Stressinterview – das klingt nicht nur anstrengend, das ist es auch. Allerdings muss man konstatieren, dass Stressinterviews keineswegs die Regel sind. Sie sind die Ausnahme. Die meisten Unternehmen verzichten auf diese Form des Stresstests. Dafür gibt es gute Gründe:

Bewerber stehen auch in einem „normalen“ Vorstellungsgespräch schon unter Druck und sind extrem angespannt und gestresst. Oder der Personaler geht davon aus, dass er durch Stressfragen keine neuen, vielsagenden Erkenntnisse gewinnen wird. Ein Jobinterview ist auch ohne Stressfragen aufschlussreich genug.

Andererseits gibt es Personalentscheider, die dieses Instrument sehr gerne aus ihrem Zauberkasten holen. Sie tun das nicht, um ihre sadistischen Gelüste zu befriedigen, um den Bewerber zu erniedrigen, zu schikanieren oder zu blamieren (ok, manche vielleicht schon). Sie setzen Stressinterviews ein, um dem Bewerber richtig auf den Zahn zu fühlen. Um live und in Farbe zu sehen, wie er in hyper-stressigen Situationen reagiert. Das ist in einem Assessment Center ähnlich. In vielen Berufen ist Stressresistenz eine wichtige Eigenschaft, ohne die man kaum reüssieren kann.

Außerdem gehen viele Bewerber heutzutage sehr gut vorbereitet in ein Bewerbungsgespräch. Sie wissen, was auf sie zukommt, antizipieren Fragen und legen sich elegante Antworten zurecht. Sie ziehen sich angemessen an und achten auf einen kräftigen Händedruck. Das verringert den Wert von Vorstellungsgesprächen im Allgemeinen. Im Stressinterview kann man diese Routinen durchbrechen. Man kommt der Wahrheit gewissermaßen ein Stückchen näher, zerrt den wahren Charakter ans Tageslicht und schafft Authentizität.

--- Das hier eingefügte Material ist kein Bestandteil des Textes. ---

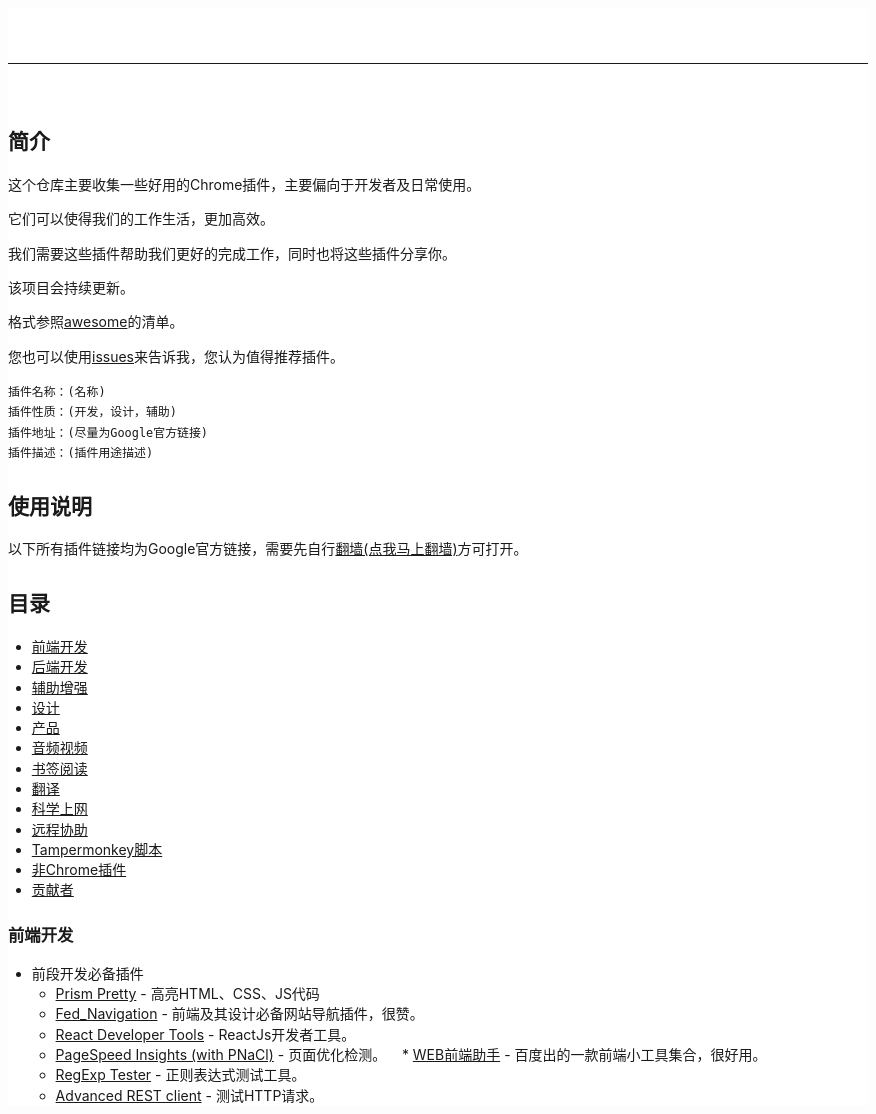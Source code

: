 </p>
<br>
<br>

---

<br>

## 简介
这个仓库主要收集一些好用的Chrome插件，主要偏向于开发者及日常使用。

它们可以使得我们的工作生活，更加高效。

我们需要这些插件帮助我们更好的完成工作，同时也将这些插件分享你。

该项目会持续更新。

格式参照[awesome](https://github.com/sindresorhus/awesome)的清单。

您也可以使用[issues](https://github.com/iuunhao/ChromePlugIns/issues)来告诉我，您认为值得推荐插件。

```md
插件名称：(名称)
插件性质：(开发，设计，辅助)
插件地址：(尽量为Google官方链接)
插件描述：(插件用途描述)
```


## 使用说明
以下所有插件链接均为Google官方链接，需要先自行[翻墙(点我马上翻墙)](https://github.com/getlantern/lantern-binaries)方可打开。


## 目录

- [前端开发](#前端开发)
- [后端开发](#后端开发)
- [辅助增强](#辅助增强)
- [设计](#设计)
- [产品](#产品)
- [音频视频](#音频视频)
- [书签阅读](#书签阅读)
- [翻译](#翻译)
- [科学上网](#科学上网)
- [远程协助](#远程协助)
- [Tampermonkey脚本](#Tampermonkey脚本)
- [非Chrome插件](#非Chrome插件)
- [贡献者](#贡献者)

### 前端开发
* 前段开发必备插件  
    * [Prism Pretty](https://chrome.google.com/webstore/detail/prism-pretty/hjjcdjnncffbbhlglkipjhljmocnehim) - 高亮HTML、CSS、JS代码
    * [Fed_Navigation](https://chrome.google.com/webstore/detail/%E5%89%8D%E7%AB%AF%E5%AF%BC%E8%88%AA/kimhkkondjpjhnllknndckjppgbjnjai?hl=zh-CN%EF%BC%89) - 前端及其设计必备网站导航插件，很赞。
    * [React Developer Tools](https://chrome.google.com/webstore/detail/react-developer-tools/fmkadmapgofadopljbjfkapdkoienihi) - ReactJs开发者工具。
    * [PageSpeed Insights (with PNaCl)](https://chrome.google.com/webstore/detail/pagespeed-insights-with-p/lanlbpjbalfkflkhegagflkgcfklnbnh) - 页面优化检测。
    * [WEB前端助手](https://chrome.google.com/webstore/detail/web%E5%89%8D%E7%AB%AF%E5%8A%A9%E6%89%8Bfehelper/pkgccpejnmalmdinmhkkfafefagiiiad) - 百度出的一款前端小工具集合，很好用。
    * [RegExp Tester](https://chrome.google.com/webstore/detail/regexp-tester/fekbbmalpajhfifodaakkfeodkpigjbk) - 正则表达式测试工具。
    * [Advanced REST client](https://chrome.google.com/webstore/detail/advanced-rest-client/hgmloofddffdnphfgcellkdfbfbjeloo) - 测试HTTP请求。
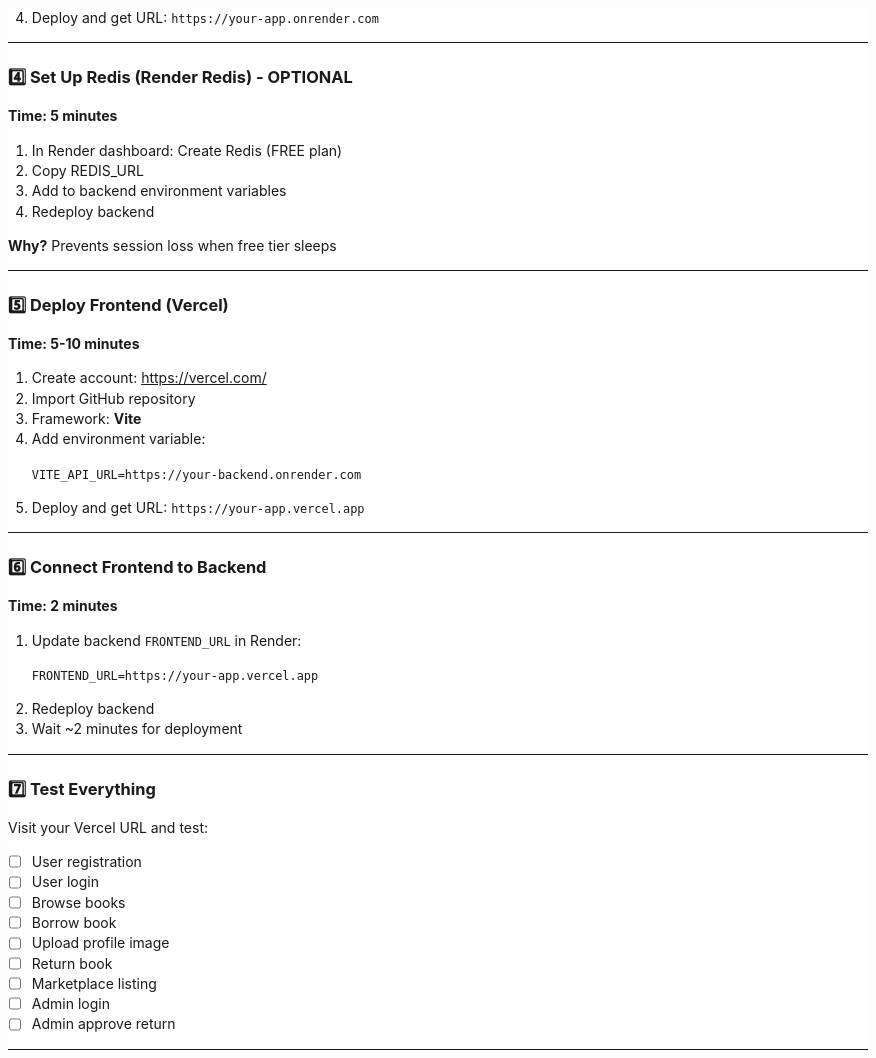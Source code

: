 4. Deploy and get URL: `https://your-app.onrender.com`

---

### 4️⃣ Set Up Redis (Render Redis) - OPTIONAL
**Time: 5 minutes**
1. In Render dashboard: Create Redis (FREE plan)
2. Copy REDIS_URL
3. Add to backend environment variables
4. Redeploy backend

**Why?** Prevents session loss when free tier sleeps

---

### 5️⃣ Deploy Frontend (Vercel)
**Time: 5-10 minutes**
1. Create account: https://vercel.com/
2. Import GitHub repository
3. Framework: **Vite**
4. Add environment variable:
   ```
   VITE_API_URL=https://your-backend.onrender.com
   ```
5. Deploy and get URL: `https://your-app.vercel.app`

---

### 6️⃣ Connect Frontend to Backend
**Time: 2 minutes**
1. Update backend `FRONTEND_URL` in Render:
   ```
   FRONTEND_URL=https://your-app.vercel.app
   ```
2. Redeploy backend
3. Wait ~2 minutes for deployment

---

### 7️⃣ Test Everything
Visit your Vercel URL and test:
- [ ] User registration
- [ ] User login
- [ ] Browse books
- [ ] Borrow book
- [ ] Upload profile image
- [ ] Return book
- [ ] Marketplace listing
- [ ] Admin login
- [ ] Admin approve return

---
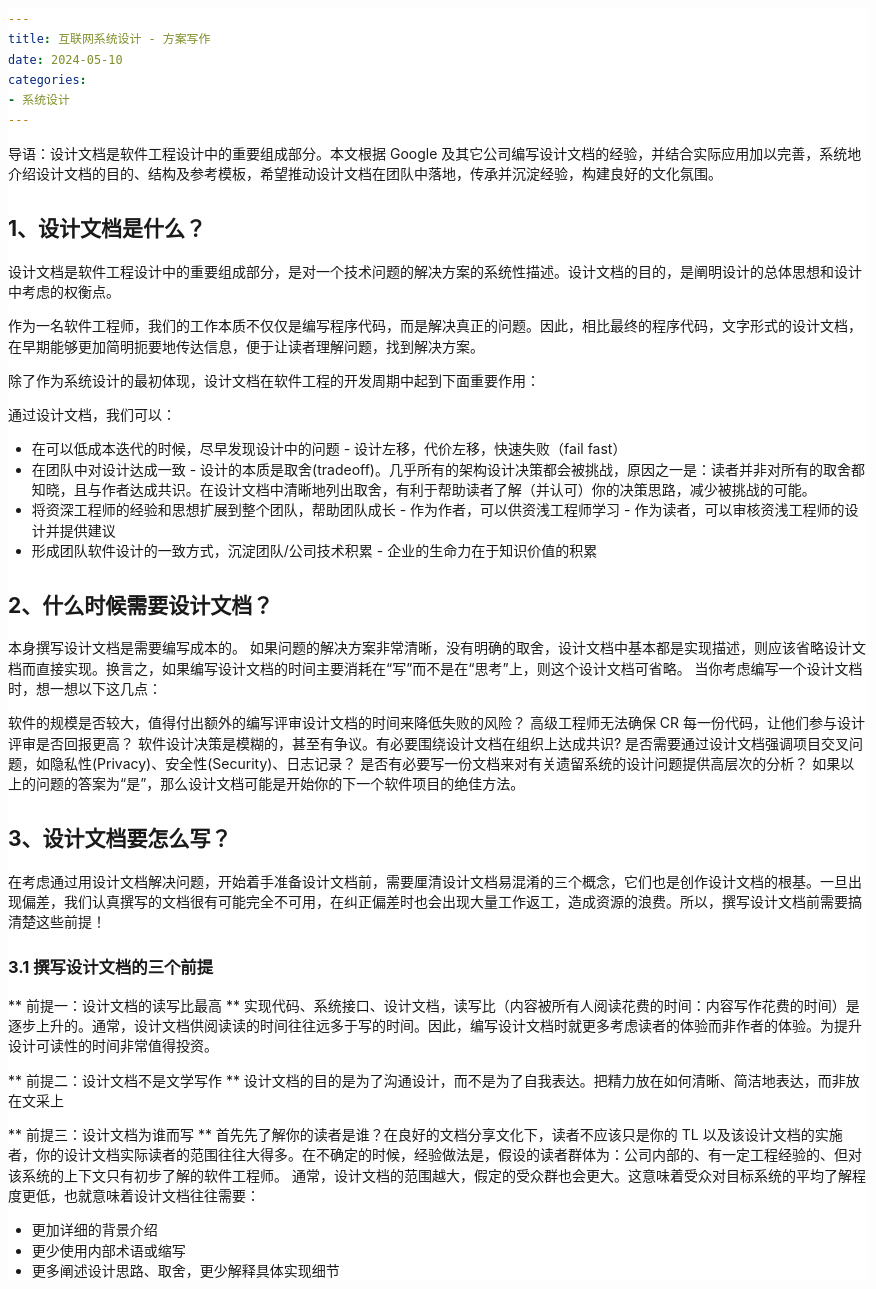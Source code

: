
 ```yaml
---
title: 互联网系统设计 - 方案写作
date: 2024-05-10
categories:
- 系统设计
---
```


导语：设计文档是软件工程设计中的重要组成部分。本文根据 Google 及其它公司编写设计文档的经验，并结合实际应用加以完善，系统地介绍设计文档的目的、结构及参考模板，希望推动设计文档在团队中落地，传承并沉淀经验，构建良好的文化氛围。

## 1、设计文档是什么？
设计文档是软件工程设计中的重要组成部分，是对一个技术问题的解决方案的系统性描述。设计文档的目的，是阐明设计的总体思想和设计中考虑的权衡点。

作为一名软件工程师，我们的工作本质不仅仅是编写程序代码，而是解决真正的问题。因此，相比最终的程序代码，文字形式的设计文档，在早期能够更加简明扼要地传达信息，便于让读者理解问题，找到解决方案。

除了作为系统设计的最初体现，设计文档在软件工程的开发周期中起到下面重要作用：

通过设计文档，我们可以：
- 在可以低成本迭代的时候，尽早发现设计中的问题 - 设计左移，代价左移，快速失败（fail fast）
- 在团队中对设计达成一致 - 设计的本质是取舍(tradeoff)。几乎所有的架构设计决策都会被挑战，原因之一是：读者并非对所有的取舍都知晓，且与作者达成共识。在设计文档中清晰地列出取舍，有利于帮助读者了解（并认可）你的决策思路，减少被挑战的可能。
- 将资深工程师的经验和思想扩展到整个团队，帮助团队成长 - 作为作者，可以供资浅工程师学习 - 作为读者，可以审核资浅工程师的设计并提供建议
- 形成团队软件设计的一致方式，沉淀团队/公司技术积累 - 企业的生命力在于知识价值的积累

## 2、什么时候需要设计文档？
本身撰写设计文档是需要编写成本的。 如果问题的解决方案非常清晰，没有明确的取舍，设计文档中基本都是实现描述，则应该省略设计文档而直接实现。换言之，如果编写设计文档的时间主要消耗在“写”而不是在“思考”上，则这个设计文档可省略。 当你考虑编写一个设计文档时，想一想以下这几点：

软件的规模是否较大，值得付出额外的编写评审设计文档的时间来降低失败的风险？
高级工程师无法确保 CR 每一份代码，让他们参与设计评审是否回报更高？
软件设计决策是模糊的，甚至有争议。有必要围绕设计文档在组织上达成共识?
是否需要通过设计文档强调项目交叉问题，如隐私性(Privacy)、安全性(Security)、日志记录？
是否有必要写一份文档来对有关遗留系统的设计问题提供高层次的分析？
如果以上的问题的答案为“是”，那么设计文档可能是开始你的下一个软件项目的绝佳方法。

## 3、设计文档要怎么写？
在考虑通过用设计文档解决问题，开始着手准备设计文档前，需要厘清设计文档易混淆的三个概念，它们也是创作设计文档的根基。一旦出现偏差，我们认真撰写的文档很有可能完全不可用，在纠正偏差时也会出现大量工作返工，造成资源的浪费。所以，撰写设计文档前需要搞清楚这些前提！

### 3.1 撰写设计文档的三个前提
** 前提一：设计文档的读写比最高 **
实现代码、系统接口、设计文档，读写比（内容被所有人阅读花费的时间：内容写作花费的时间）是逐步上升的。通常，设计文档供阅读读的时间往往远多于写的时间。因此，编写设计文档时就更多考虑读者的体验而非作者的体验。为提升设计可读性的时间非常值得投资。

** 前提二：设计文档不是文学写作 **
设计文档的目的是为了沟通设计，而不是为了自我表达。把精力放在如何清晰、简洁地表达，而非放在文采上

** 前提三：设计文档为谁而写 **
首先先了解你的读者是谁？在良好的文档分享文化下，读者不应该只是你的 TL 以及该设计文档的实施者，你的设计文档实际读者的范围往往大得多。在不确定的时候，经验做法是，假设的读者群体为：公司内部的、有一定工程经验的、但对该系统的上下文只有初步了解的软件工程师。 通常，设计文档的范围越大，假定的受众群也会更大。这意味着受众对目标系统的平均了解程度更低，也就意味着设计文档往往需要：
- 更加详细的背景介绍
- 更少使用内部术语或缩写
- 更多阐述设计思路、取舍，更少解释具体实现细节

Sicherheitshalber der Hinweis: Für Bewerber ist und bleibt es selbstverständlich essenziell, sich gut auf ein Jobinterview vorzubereiten. Das erhöht die Einstellungschancen – und ganz nebenbei auch das Selbstvertrauen. Wenn man sich aber in die Lage eines Personalers versetzt, ist all das unbefriedigend, all die glatten Lebensläufe und korrekt sitzenden Krawatten. All die fein formulierten Fragen und auswendig gelernten Fakten.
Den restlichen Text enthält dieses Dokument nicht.